Following nine hours of deliberation the jury delivered the verdict of guilty. Kathleen Folbigg was sentenced to 40 years in prison. She was remanded to a maximum security prison where she was locked in her cell for 22 hours a day to protect her from other prisoners who target “baby killers.” She was, in fact, beaten by an inmate during her transfer to another prison with a prisoner protection wing.

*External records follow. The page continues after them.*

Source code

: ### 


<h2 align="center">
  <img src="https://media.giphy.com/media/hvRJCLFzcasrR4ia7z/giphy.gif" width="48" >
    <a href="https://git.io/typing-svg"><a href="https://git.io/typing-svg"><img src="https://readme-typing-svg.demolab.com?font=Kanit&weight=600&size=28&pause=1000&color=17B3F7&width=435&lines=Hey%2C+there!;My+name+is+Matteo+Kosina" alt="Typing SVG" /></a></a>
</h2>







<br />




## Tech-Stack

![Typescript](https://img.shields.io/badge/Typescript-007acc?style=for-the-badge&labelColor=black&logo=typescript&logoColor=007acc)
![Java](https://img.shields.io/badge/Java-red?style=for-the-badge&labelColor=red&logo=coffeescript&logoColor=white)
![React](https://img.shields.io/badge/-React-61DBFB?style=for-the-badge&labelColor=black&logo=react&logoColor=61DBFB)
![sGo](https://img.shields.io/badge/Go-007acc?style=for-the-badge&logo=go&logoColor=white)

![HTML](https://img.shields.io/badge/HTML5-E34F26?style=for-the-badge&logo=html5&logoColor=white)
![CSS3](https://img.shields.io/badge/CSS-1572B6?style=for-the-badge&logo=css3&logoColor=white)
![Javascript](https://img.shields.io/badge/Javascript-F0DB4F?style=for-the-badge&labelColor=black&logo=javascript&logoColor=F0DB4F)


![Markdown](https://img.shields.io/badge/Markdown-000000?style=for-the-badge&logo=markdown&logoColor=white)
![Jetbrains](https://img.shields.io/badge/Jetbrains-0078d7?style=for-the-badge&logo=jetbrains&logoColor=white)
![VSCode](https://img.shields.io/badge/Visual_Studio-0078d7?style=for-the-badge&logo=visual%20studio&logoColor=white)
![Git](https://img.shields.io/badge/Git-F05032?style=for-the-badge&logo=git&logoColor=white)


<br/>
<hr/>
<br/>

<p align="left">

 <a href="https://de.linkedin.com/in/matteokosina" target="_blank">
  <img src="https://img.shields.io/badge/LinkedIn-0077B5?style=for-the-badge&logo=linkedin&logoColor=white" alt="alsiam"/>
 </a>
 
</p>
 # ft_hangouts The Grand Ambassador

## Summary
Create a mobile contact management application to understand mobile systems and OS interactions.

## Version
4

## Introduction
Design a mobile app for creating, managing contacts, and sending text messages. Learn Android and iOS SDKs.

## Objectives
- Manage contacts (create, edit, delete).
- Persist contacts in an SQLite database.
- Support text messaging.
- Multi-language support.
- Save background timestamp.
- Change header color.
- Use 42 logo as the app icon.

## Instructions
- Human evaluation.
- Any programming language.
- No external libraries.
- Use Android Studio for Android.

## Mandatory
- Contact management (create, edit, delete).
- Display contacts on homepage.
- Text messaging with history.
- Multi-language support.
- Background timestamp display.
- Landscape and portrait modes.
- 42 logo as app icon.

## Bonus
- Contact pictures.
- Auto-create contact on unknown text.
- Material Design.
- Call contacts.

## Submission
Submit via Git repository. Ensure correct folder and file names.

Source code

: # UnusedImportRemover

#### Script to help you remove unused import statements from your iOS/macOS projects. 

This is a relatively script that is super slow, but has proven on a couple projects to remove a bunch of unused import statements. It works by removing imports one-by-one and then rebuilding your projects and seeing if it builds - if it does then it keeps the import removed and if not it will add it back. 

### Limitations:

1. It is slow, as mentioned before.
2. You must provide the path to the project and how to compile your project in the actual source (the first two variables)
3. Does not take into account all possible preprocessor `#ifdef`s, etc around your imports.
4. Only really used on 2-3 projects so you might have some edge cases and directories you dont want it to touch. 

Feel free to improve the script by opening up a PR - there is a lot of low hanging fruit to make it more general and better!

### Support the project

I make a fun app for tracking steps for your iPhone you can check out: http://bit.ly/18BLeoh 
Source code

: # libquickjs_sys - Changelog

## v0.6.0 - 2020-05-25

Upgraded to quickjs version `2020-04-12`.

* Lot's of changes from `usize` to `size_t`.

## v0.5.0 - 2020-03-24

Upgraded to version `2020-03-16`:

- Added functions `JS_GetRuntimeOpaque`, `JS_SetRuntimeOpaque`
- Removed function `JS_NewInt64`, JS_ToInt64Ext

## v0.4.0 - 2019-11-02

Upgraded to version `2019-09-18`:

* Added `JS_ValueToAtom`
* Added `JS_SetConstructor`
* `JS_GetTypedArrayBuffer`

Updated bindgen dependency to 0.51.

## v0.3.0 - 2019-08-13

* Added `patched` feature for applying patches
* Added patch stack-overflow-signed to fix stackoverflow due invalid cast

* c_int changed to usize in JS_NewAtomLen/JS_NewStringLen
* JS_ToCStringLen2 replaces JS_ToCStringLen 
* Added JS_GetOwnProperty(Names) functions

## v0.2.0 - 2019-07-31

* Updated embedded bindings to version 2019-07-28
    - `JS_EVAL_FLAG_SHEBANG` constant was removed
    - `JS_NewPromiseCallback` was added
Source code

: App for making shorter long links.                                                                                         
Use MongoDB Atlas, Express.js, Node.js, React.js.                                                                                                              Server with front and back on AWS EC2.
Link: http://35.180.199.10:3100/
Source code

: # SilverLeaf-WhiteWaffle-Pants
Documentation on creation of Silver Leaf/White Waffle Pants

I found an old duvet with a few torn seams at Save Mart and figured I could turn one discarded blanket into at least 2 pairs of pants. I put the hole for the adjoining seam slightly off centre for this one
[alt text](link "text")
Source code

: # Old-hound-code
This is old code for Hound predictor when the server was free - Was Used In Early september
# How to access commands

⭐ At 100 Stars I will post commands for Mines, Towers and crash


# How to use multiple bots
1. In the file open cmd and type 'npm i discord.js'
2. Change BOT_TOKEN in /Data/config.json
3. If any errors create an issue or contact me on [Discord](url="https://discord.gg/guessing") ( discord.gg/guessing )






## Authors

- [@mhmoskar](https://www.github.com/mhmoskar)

Meanwhile, reexamination of cases of women charged with unexplained infant deaths increased after the infamous story of Lindy Chamberlain, who had claimed that a dingo had taken her baby. (She was convicted and served nine years before her sentence was reversed. A dingo had, indeed, killed her infant daughter.) Her wrongful conviction of infanticide had eventually been overturned as had others. Kathleen Folbigg’s defense team began gathering data in support of her appeals.
A new member to the team, Carola Garcia de Vinuesa was brought on to evaluate if DNA testing could provide insight into the infant’s deaths. Upon genome sequencing of Kathleen’s and her infants’ DNA samples, a mutation in the CALM2 genes were identified in both of her daughter’s genes. Genetic research has now shown that the mutation causes sudden cardiac deaths in adults and infants. The boys also had inherited a rare variant in their genome that causes fatal epilepsy in mice — but has not yet been studied in humans. This information, indeed this science, was not available at the time of Kathleen’s trial.
Even with this new information, however, all of Kathleen Folbigg’s appeals have been denied without consideration of the new scientific findings. From my readings of the case, it seems like the court would rather retain an innocent person in prison rather than admit that the court may have made a mistake. Should not evidence discovered after the trial be considered in appeal? The only option left to Kathleen now is to petition the governor of New South Wales to enact the Royal Prerogative of Mercy, in U.S. terms, to grant her a pardon.
Folbigg’s legal team, along with the Australian Academy of Science, have collected more than 100 signatures from leading genetic experts, cardiac specialists, and two Nobel laureates. The petition argues that the new genetic evidence raises reasonable doubt about Katheen having killed her children. The legal team has drafted the petition which includes the warning that keeping Folbigg in prison sets the precedent “that cogent medical and scientific evidence can simply be ignored in preference to subjective interpretations of circumstantial evidence.” According to Vinuesa, Kathleen is studying for a degree in counseling so that, whenever she is released from prison, she can work with mothers who are grieving their lost children.